Many published studies have compared the accessibility of select web pages at institutions of higher education. Schmetzke has completed eight web accessibility studies (Schmetzke, 2002a), the three most recent being evaluations of the University of Wisconsin’s 13 four-year campuses (Schmetzke, 2002b), the 56 North American colleges that offer ALA-accredited programs in library and information science (Schmetzke, 2002c), and the home pages of 1051 community colleges (Schmetzke, 2001). Jackson-Sandborn and Odess-Harnish (2001) evaluated the home pages of the 100 most visited sites in several categories, including colleges. Rowland and Smith (1999) evaluated a random sample of 400 U.S. prominent colleges, universities, and online learning institutions. A follow-up study by Walden, Rowland, & Bohman (2000) evaluated a similar sample of 518 U.S. institutions. Rowland (1999) also evaluated 47 University Affiliated Program (UAP) websites. The National Center for the Dissemination of Disability Research (1998) evaluated the websites from 213 programs that received funding from the agency, most of which were postsecondary educational institutions. Flowers, Bray, & Algozzine (1999) evaluated departmental websites from 89 departments of special education. Opitz, Savenye, & Rowland (2003) evaluated the Department of Education and corresponding special education home pages for each state in the United States. Jackson (1999) evaluated three genres of websites, including education, on a variety of design elements, including accessibility. Kelly (2002) evaluated the entry points of 162 universities in the United Kingdom. McMullin (2002) evaluated a sample of 200 Irish websites across various sectors and service types, including educational institutions.

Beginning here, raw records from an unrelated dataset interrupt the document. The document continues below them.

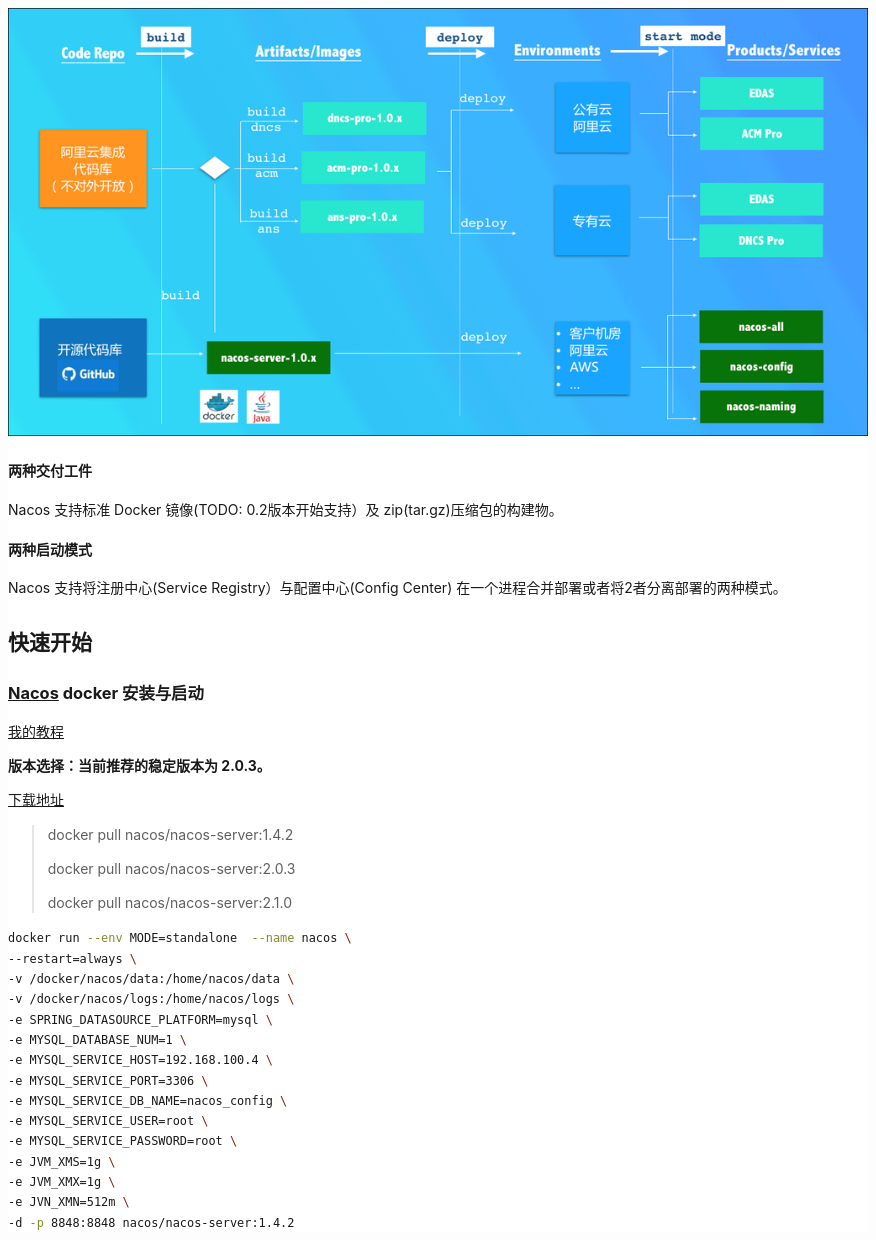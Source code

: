 ![undefined](./nacos-note.assets/true-1531730742844-e8325932-258b-49b2-9473-8d1199efe20d.png)

#### 两种交付工件

Nacos 支持标准 Docker 镜像(TODO: 0.2版本开始支持）及 zip(tar.gz)压缩包的构建物。

#### 两种启动模式

Nacos 支持将注册中心(Service Registry）与配置中心(Config Center) 在一个进程合并部署或者将2者分离部署的两种模式。

## 快速开始

### [Nacos](https://nacos.io/zh-cn/docs/quick-start.html) docker 安装与启动

[我的教程](https://blog.csdn.net/qq_42476834/article/details/121149424)

**版本选择：当前推荐的稳定版本为 2.0.3。**

[下载地址](https://github.com/alibaba/nacos/releases)

> docker pull nacos/nacos-server:1.4.2
>
> docker pull nacos/nacos-server:2.0.3
>
> docker pull nacos/nacos-server:2.1.0

```bash
docker run --env MODE=standalone  --name nacos \
--restart=always \
-v /docker/nacos/data:/home/nacos/data \
-v /docker/nacos/logs:/home/nacos/logs \
-e SPRING_DATASOURCE_PLATFORM=mysql \
-e MYSQL_DATABASE_NUM=1 \
-e MYSQL_SERVICE_HOST=192.168.100.4 \
-e MYSQL_SERVICE_PORT=3306 \
-e MYSQL_SERVICE_DB_NAME=nacos_config \
-e MYSQL_SERVICE_USER=root \
-e MYSQL_SERVICE_PASSWORD=root \
-e JVM_XMS=1g \
-e JVM_XMX=1g \
-e JVN_XMN=512m \
-d -p 8848:8848 nacos/nacos-server:1.4.2
```
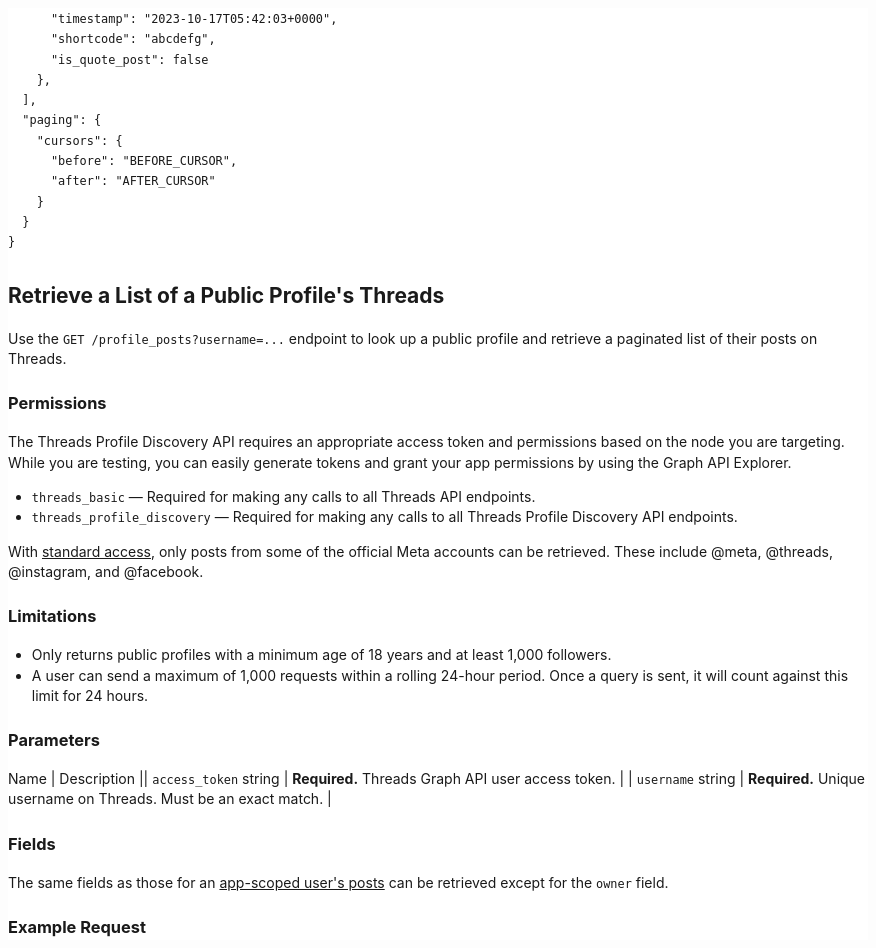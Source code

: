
 ```
      "timestamp": "2023-10-17T05:42:03+0000",
      "shortcode": "abcdefg",
      "is_quote_post": false
    },
  ],
  "paging": {
    "cursors": {
      "before": "BEFORE_CURSOR",
      "after": "AFTER_CURSOR"
    }
  }
}
```

## Retrieve a List of a Public Profile's Threads

Use the `GET /profile_posts?username=...` endpoint to look up a public profile and retrieve a paginated list of their posts on Threads.

### Permissions

The Threads Profile Discovery API requires an appropriate access token and permissions based on the node you are targeting. While you are testing, you can easily generate tokens and grant your app permissions by using the Graph API Explorer.

* `threads_basic` — Required for making any calls to all Threads API endpoints.
* `threads_profile_discovery` — Required for making any calls to all Threads Profile Discovery API endpoints.

With [standard access](/docs/graph-api/overview/access-levels), only posts from some of the official Meta accounts can be retrieved. These include @meta, @threads, @instagram, and @facebook.

### Limitations

* Only returns public profiles with a minimum age of 18 years and at least 1,000 followers.
* A user can send a maximum of 1,000 requests within a rolling 24-hour period. Once a query is sent, it will count against this limit for 24 hours.

### Parameters

Name | Description || `access_token`  string | **Required.**  Threads Graph API user access token. |
| `username`  string | **Required.**  Unique username on Threads. Must be an exact match. |

### Fields

The same fields as those for an [app-scoped user's posts](retrieve-posts-fields.md) can be retrieved except for the `owner` field.

### Example Request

Each of these studies used the web accessibility evaluation tool Bobby™, developed originally by the Center for Applied Special Technology (CAST) and now owned by Watchfire. Bobby automatically evaluates the accessibility of web pages on a number of objective measures. However, many of the authors noted above report the shortcomings of this tool and of automated evaluation tools in general. As the World Wide Web Consortium (W3C) points out, “Some of the web-content accessibility checkpoints cannot be checked successfully by software algorithms alone. There will still be a dependence on the user's ability to exercise human judgment to determine conformance to the guidelines.” For example, Bobby might check to see if an ALT attribute is provided for a graphic element, but it cannot tell if the text will be useful to a person who is blind and using speech or Braille output technology. In addition, current automated tools were originally developed for HTML and are unable to handle the increasing variety of scripting languages and techniques used to develop web pages. Pages may receive false positive or false negative ratings simply because the automated tool has ignored or misinterpreted the code. Another shortcoming of automated tools is their inability to take into account the "severity" of an error. For example, if Site A is missing ALT tags on its spacer images and Site B is missing ALT tags on its menu buttons, both sites are rated identically, when in fact Site B clearly has the more serious accessibility problem. Cooper (2001) notes that Bobby's fully automatic checking of accessibility covers 27% of points relevant to accessibility; the remaining 73% must be verified by manual checks.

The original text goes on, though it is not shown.